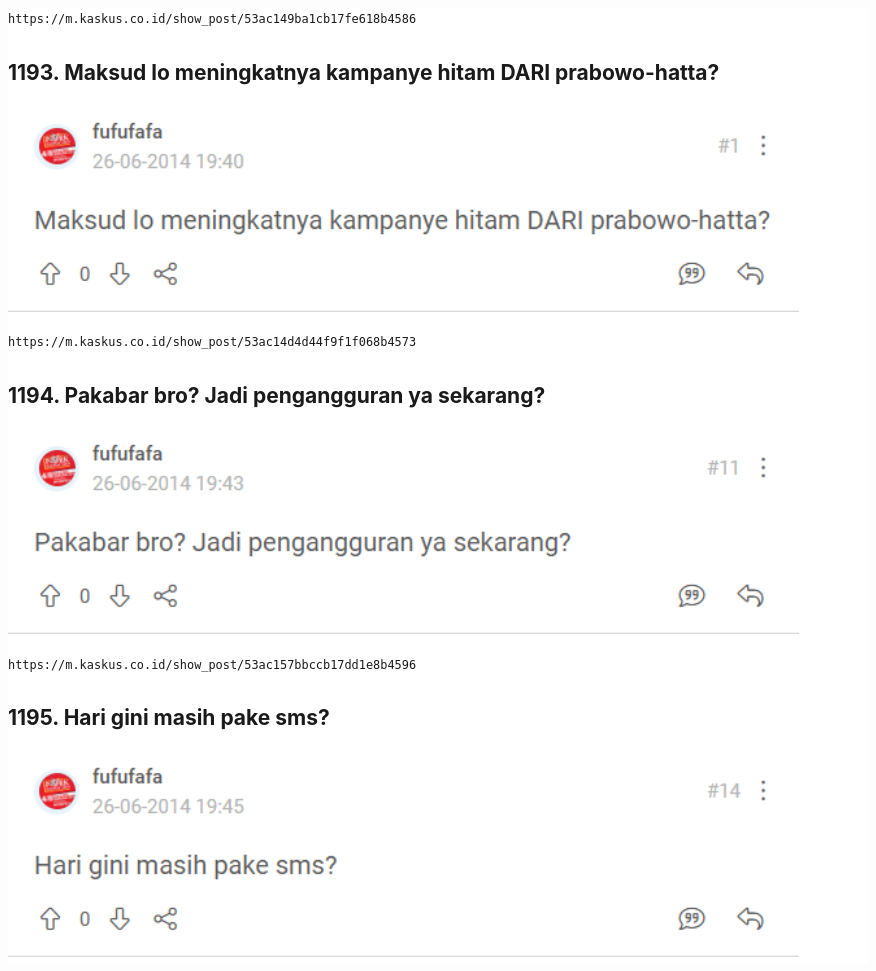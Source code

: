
 ```
https://m.kaskus.co.id/show_post/53ac149ba1cb17fe618b4586
```


## 1193. Maksud lo meningkatnya kampanye hitam DARI prabowo-hatta?
![1193](img/1193.png)

```
https://m.kaskus.co.id/show_post/53ac14d4d44f9f1f068b4573
```


## 1194. Pakabar bro? Jadi pengangguran ya sekarang?
![1194](img/1194.png)

```
https://m.kaskus.co.id/show_post/53ac157bbccb17dd1e8b4596
```

## 1195. Hari gini masih pake sms?
![1195](img/1195.png)

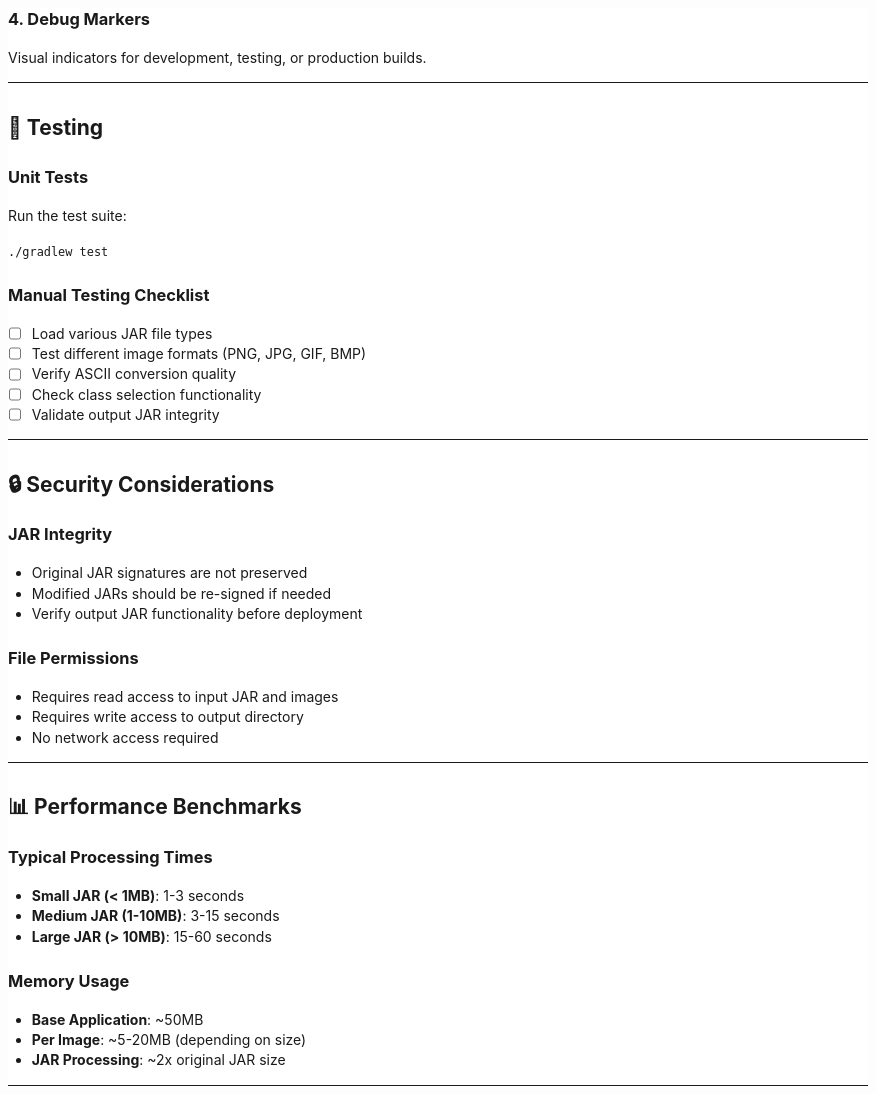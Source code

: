 ### 4. Debug Markers
Visual indicators for development, testing, or production builds.

---

## 🧪 Testing

### Unit Tests
Run the test suite:
```bash
./gradlew test
```

### Manual Testing Checklist
- [ ] Load various JAR file types
- [ ] Test different image formats (PNG, JPG, GIF, BMP)
- [ ] Verify ASCII conversion quality
- [ ] Check class selection functionality
- [ ] Validate output JAR integrity

---

## 🔒 Security Considerations

### JAR Integrity
- Original JAR signatures are not preserved
- Modified JARs should be re-signed if needed
- Verify output JAR functionality before deployment

### File Permissions
- Requires read access to input JAR and images
- Requires write access to output directory
- No network access required

---

## 📊 Performance Benchmarks

### Typical Processing Times
- **Small JAR (< 1MB)**: 1-3 seconds
- **Medium JAR (1-10MB)**: 3-15 seconds
- **Large JAR (> 10MB)**: 15-60 seconds

### Memory Usage
- **Base Application**: ~50MB
- **Per Image**: ~5-20MB (depending on size)
- **JAR Processing**: ~2x original JAR size

---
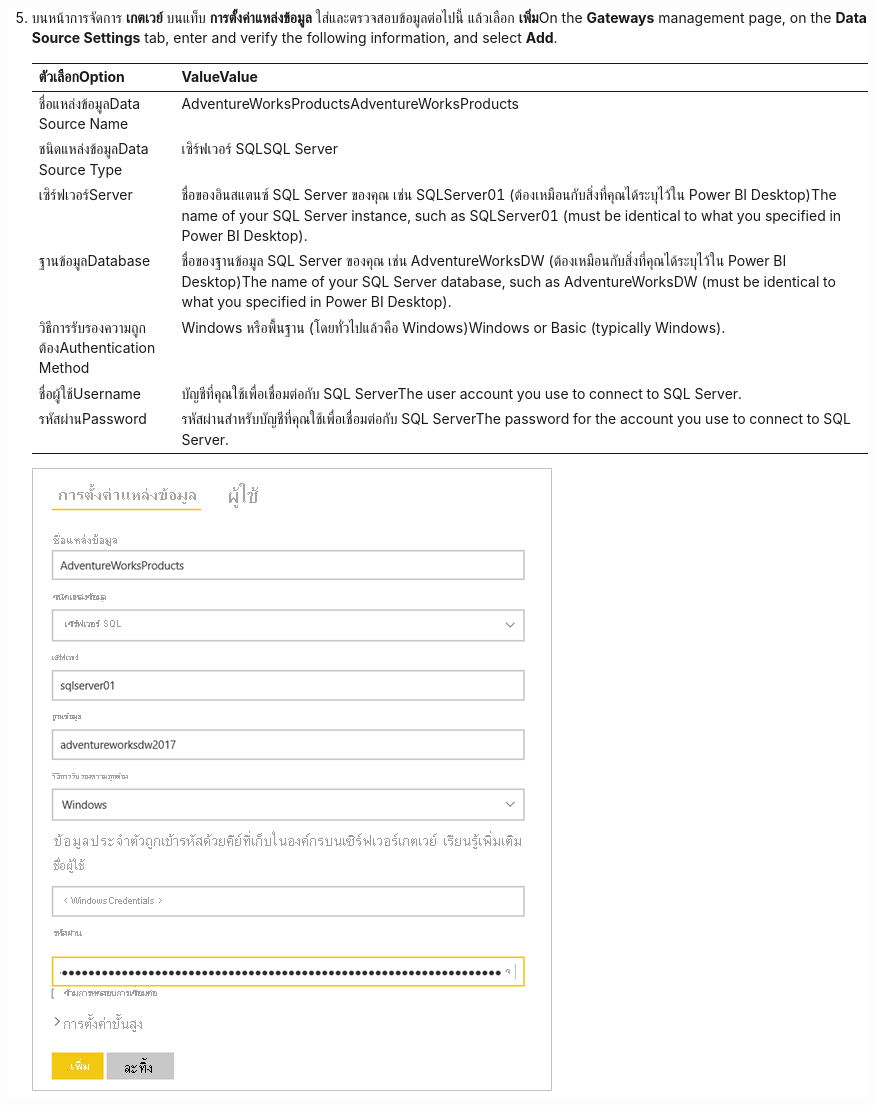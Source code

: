 5. <span data-ttu-id="8fe98-166">บนหน้าการจัดการ **เกตเวย์** บนแท็บ **การตั้งค่าแหล่งข้อมูล** ใส่และตรวจสอบข้อมูลต่อไปนี้ แล้วเลือก **เพิ่ม**</span><span class="sxs-lookup"><span data-stu-id="8fe98-166">On the **Gateways** management page, on the **Data Source Settings** tab, enter and verify the following information, and select **Add**.</span></span>

    | <span data-ttu-id="8fe98-167">ตัวเลือก</span><span class="sxs-lookup"><span data-stu-id="8fe98-167">Option</span></span> | <span data-ttu-id="8fe98-168">Value</span><span class="sxs-lookup"><span data-stu-id="8fe98-168">Value</span></span> |
    | --- | --- |
    | <span data-ttu-id="8fe98-169">ชื่อแหล่งข้อมูล</span><span class="sxs-lookup"><span data-stu-id="8fe98-169">Data Source Name</span></span> | <span data-ttu-id="8fe98-170">AdventureWorksProducts</span><span class="sxs-lookup"><span data-stu-id="8fe98-170">AdventureWorksProducts</span></span> |
    | <span data-ttu-id="8fe98-171">ชนิดแหล่งข้อมูล</span><span class="sxs-lookup"><span data-stu-id="8fe98-171">Data Source Type</span></span> | <span data-ttu-id="8fe98-172">เซิร์ฟเวอร์ SQL</span><span class="sxs-lookup"><span data-stu-id="8fe98-172">SQL Server</span></span> |
    | <span data-ttu-id="8fe98-173">เซิร์ฟเวอร์</span><span class="sxs-lookup"><span data-stu-id="8fe98-173">Server</span></span> | <span data-ttu-id="8fe98-174">ชื่อของอินสแตนซ์ SQL Server ของคุณ เช่น SQLServer01 (ต้องเหมือนกับสิ่งที่คุณได้ระบุไว้ใน Power BI Desktop)</span><span class="sxs-lookup"><span data-stu-id="8fe98-174">The name of your SQL Server instance, such as SQLServer01 (must be identical to what you specified in Power BI Desktop).</span></span> |
    | <span data-ttu-id="8fe98-175">ฐานข้อมูล</span><span class="sxs-lookup"><span data-stu-id="8fe98-175">Database</span></span> | <span data-ttu-id="8fe98-176">ชื่อของฐานข้อมูล SQL Server ของคุณ เช่น AdventureWorksDW (ต้องเหมือนกับสิ่งที่คุณได้ระบุไว้ใน Power BI Desktop)</span><span class="sxs-lookup"><span data-stu-id="8fe98-176">The name of your SQL Server database, such as AdventureWorksDW (must be identical to what you specified in Power BI Desktop).</span></span> |
    | <span data-ttu-id="8fe98-177">วิธีการรับรองความถูกต้อง</span><span class="sxs-lookup"><span data-stu-id="8fe98-177">Authentication Method</span></span> | <span data-ttu-id="8fe98-178">Windows หรือพื้นฐาน (โดยทั่วไปแล้วคือ Windows)</span><span class="sxs-lookup"><span data-stu-id="8fe98-178">Windows or Basic (typically Windows).</span></span> |
    | <span data-ttu-id="8fe98-179">ชื่อผู้ใช้</span><span class="sxs-lookup"><span data-stu-id="8fe98-179">Username</span></span> | <span data-ttu-id="8fe98-180">บัญชีที่คุณใช้เพื่อเชื่อมต่อกับ SQL Server</span><span class="sxs-lookup"><span data-stu-id="8fe98-180">The user account you use to connect to SQL Server.</span></span> |
    | <span data-ttu-id="8fe98-181">รหัสผ่าน</span><span class="sxs-lookup"><span data-stu-id="8fe98-181">Password</span></span> | <span data-ttu-id="8fe98-182">รหัสผ่านสำหรับบัญชีที่คุณใช้เพื่อเชื่อมต่อกับ SQL Server</span><span class="sxs-lookup"><span data-stu-id="8fe98-182">The password for the account you use to connect to SQL Server.</span></span> |

    ![การตั้งค่าแหล่งข้อมูล](./media/service-gateway-sql-tutorial/data-source-settings.png)

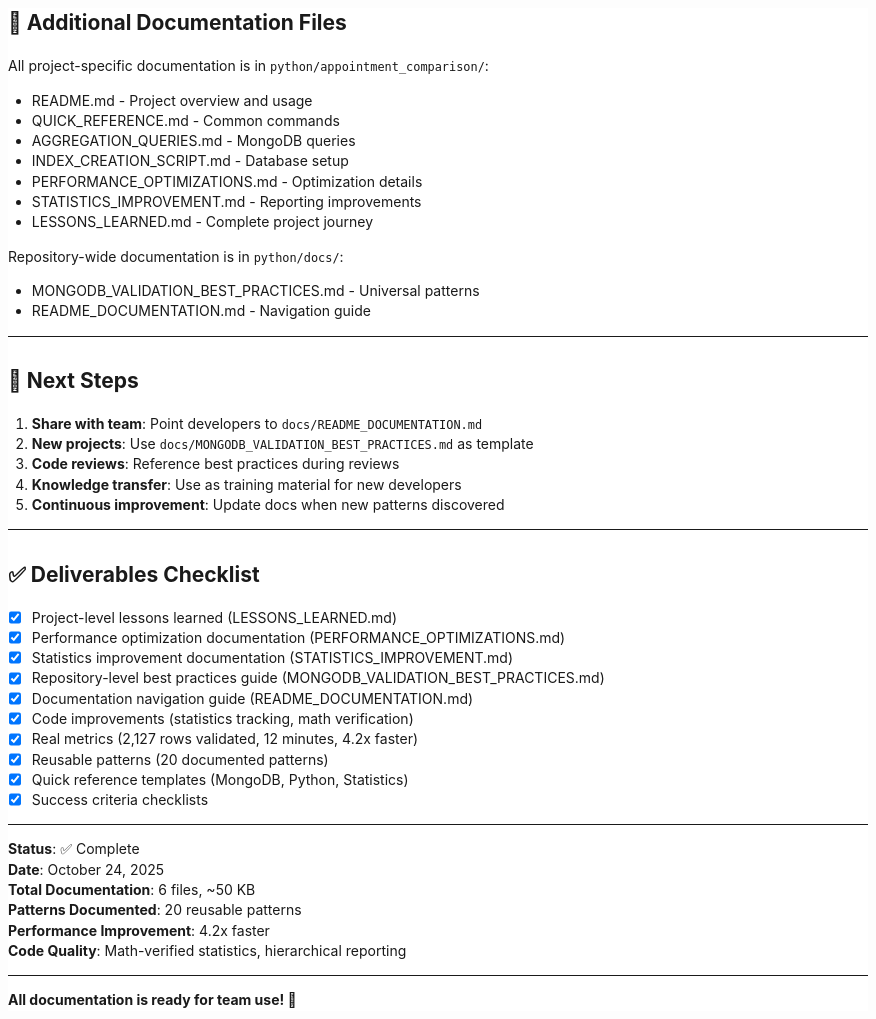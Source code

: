 
## 📖 Additional Documentation Files

All project-specific documentation is in `python/appointment_comparison/`:
- README.md - Project overview and usage
- QUICK_REFERENCE.md - Common commands
- AGGREGATION_QUERIES.md - MongoDB queries
- INDEX_CREATION_SCRIPT.md - Database setup
- PERFORMANCE_OPTIMIZATIONS.md - Optimization details
- STATISTICS_IMPROVEMENT.md - Reporting improvements
- LESSONS_LEARNED.md - Complete project journey

Repository-wide documentation is in `python/docs/`:
- MONGODB_VALIDATION_BEST_PRACTICES.md - Universal patterns
- README_DOCUMENTATION.md - Navigation guide

---

## 🎯 Next Steps

1. **Share with team**: Point developers to `docs/README_DOCUMENTATION.md`
2. **New projects**: Use `docs/MONGODB_VALIDATION_BEST_PRACTICES.md` as template
3. **Code reviews**: Reference best practices during reviews
4. **Knowledge transfer**: Use as training material for new developers
5. **Continuous improvement**: Update docs when new patterns discovered

---

## ✅ Deliverables Checklist

- [x] Project-level lessons learned (LESSONS_LEARNED.md)
- [x] Performance optimization documentation (PERFORMANCE_OPTIMIZATIONS.md)
- [x] Statistics improvement documentation (STATISTICS_IMPROVEMENT.md)
- [x] Repository-level best practices guide (MONGODB_VALIDATION_BEST_PRACTICES.md)
- [x] Documentation navigation guide (README_DOCUMENTATION.md)
- [x] Code improvements (statistics tracking, math verification)
- [x] Real metrics (2,127 rows validated, 12 minutes, 4.2x faster)
- [x] Reusable patterns (20 documented patterns)
- [x] Quick reference templates (MongoDB, Python, Statistics)
- [x] Success criteria checklists

---

**Status**: ✅ Complete  
**Date**: October 24, 2025  
**Total Documentation**: 6 files, ~50 KB  
**Patterns Documented**: 20 reusable patterns  
**Performance Improvement**: 4.2x faster  
**Code Quality**: Math-verified statistics, hierarchical reporting

---

**All documentation is ready for team use! 🚀**
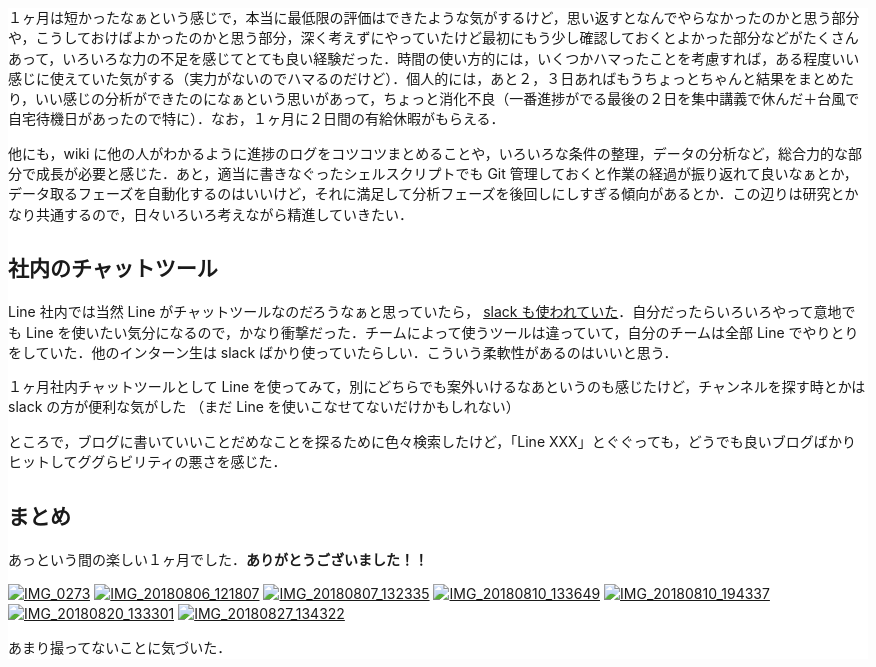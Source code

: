 １ヶ月は短かったなぁという感じで，本当に最低限の評価はできたような気がするけど，思い返すとなんでやらなかったのかと思う部分や，こうしておけばよかったのかと思う部分，深く考えずにやっていたけど最初にもう少し確認しておくとよかった部分などがたくさんあって，いろいろな力の不足を感じてとても良い経験だった．時間の使い方的には，いくつかハマったことを考慮すれば，ある程度いい感じに使えていた気がする（実力がないのでハマるのだけど）．個人的には，あと２，３日あればもうちょっとちゃんと結果をまとめたり，いい感じの分析ができたのになぁという思いがあって，ちょっと消化不良（一番進捗がでる最後の２日を集中講義で休んだ＋台風で自宅待機日があったので特に）．なお，１ヶ月に２日間の有給休暇がもらえる．

他にも，wiki に他の人がわかるように進捗のログをコツコツまとめることや，いろいろな条件の整理，データの分析など，総合力的な部分で成長が必要と感じた．あと，適当に書きなぐったシェルスクリプトでも Git 管理しておくと作業の経過が振り返れて良いなぁとか，データ取るフェーズを自動化するのはいいけど，それに満足して分析フェーズを後回しにしすぎる傾向があるとか．この辺りは研究とかなり共通するので，日々いろいろ考えながら精進していきたい．

## 社内のチャットツール

Line 社内では当然 Line がチャットツールなのだろうなぁと思っていたら， [slack も使われていた](https://engineering.linecorp.com/ja/blog/detail/345)．自分だったらいろいろやって意地でも Line を使いたい気分になるので，かなり衝撃だった．チームによって使うツールは違っていて，自分のチームは全部 Line でやりとりをしていた．他のインターン生は slack ばかり使っていたらしい．こういう柔軟性があるのはいいと思う．

１ヶ月社内チャットツールとして Line を使ってみて，別にどちらでも案外いけるなあというのも感じたけど，チャンネルを探す時とかは slack の方が便利な気がした
（まだ Line を使いこなせてないだけかもしれない）

ところで，ブログに書いていいことだめなことを探るために色々検索したけど，「Line XXX」とぐぐっても，どうでも良いブログばかりヒットしてググらビリティの悪さを感じた．

## まとめ

あっという間の楽しい１ヶ月でした．**ありがとうございました！！**

<a data-flickr-embed="true"  href="https://www.flickr.com/photos/144329185@N06/44274476245/in/dateposted-public/" title="IMG_0273"><img src="https://farm2.staticflickr.com/1929/44274476245_f25c2b846b_z.jpg" width="640" height="361" alt="IMG_0273"></a><script async src="//embedr.flickr.com/assets/client-code.js" charset="utf-8"></script>
<a data-flickr-embed="true"  href="https://www.flickr.com/photos/144329185@N06/45135814182/in/dateposted-public/" title="IMG_20180806_121807"><img src="https://farm2.staticflickr.com/1971/45135814182_39981f98b0_n.jpg" width="320" height="240" alt="IMG_20180806_121807"></a><script async src="//embedr.flickr.com/assets/client-code.js" charset="utf-8"></script>
<a data-flickr-embed="true"  href="https://www.flickr.com/photos/144329185@N06/45135815372/in/dateposted-public/" title="IMG_20180807_132335"><img src="https://farm2.staticflickr.com/1906/45135815372_6eb611d358_n.jpg" width="320" height="240" alt="IMG_20180807_132335"></a><script async src="//embedr.flickr.com/assets/client-code.js" charset="utf-8"></script>
<a data-flickr-embed="true"  href="https://www.flickr.com/photos/144329185@N06/45135815382/in/dateposted-public/" title="IMG_20180810_133649"><img src="https://farm2.staticflickr.com/1906/45135815382_2199db7a0a_n.jpg" width="320" height="240" alt="IMG_20180810_133649"></a><script async src="//embedr.flickr.com/assets/client-code.js" charset="utf-8"></script>
<a data-flickr-embed="true"  href="https://www.flickr.com/photos/144329185@N06/45135816722/in/dateposted-public/" title="IMG_20180810_194337"><img src="https://farm2.staticflickr.com/1974/45135816722_0e9c60605b_n.jpg" width="320" height="240" alt="IMG_20180810_194337"></a><script async src="//embedr.flickr.com/assets/client-code.js" charset="utf-8"></script>
<a data-flickr-embed="true"  href="https://www.flickr.com/photos/144329185@N06/45135816762/in/dateposted-public/" title="IMG_20180820_133301"><img src="https://farm2.staticflickr.com/1942/45135816762_33503c7e69_n.jpg" width="320" height="240" alt="IMG_20180820_133301"></a><script async src="//embedr.flickr.com/assets/client-code.js" charset="utf-8"></script>
<a data-flickr-embed="true"  href="https://www.flickr.com/photos/144329185@N06/45135817832/in/dateposted-public/" title="IMG_20180827_134322"><img src="https://farm2.staticflickr.com/1959/45135817832_c21bc5ff5d_n.jpg" width="320" height="240" alt="IMG_20180827_134322"></a><script async src="//embedr.flickr.com/assets/client-code.js" charset="utf-8"></script>

あまり撮ってないことに気づいた．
--------------------------------
**Task instructions:**
From the records above, pull every line that has the string "faster" and copy it.

**Task result:**
- [x] Real metrics (2,127 rows validated, 12 minutes, 4.2x faster)
**Performance Improvement**: 4.2x faster  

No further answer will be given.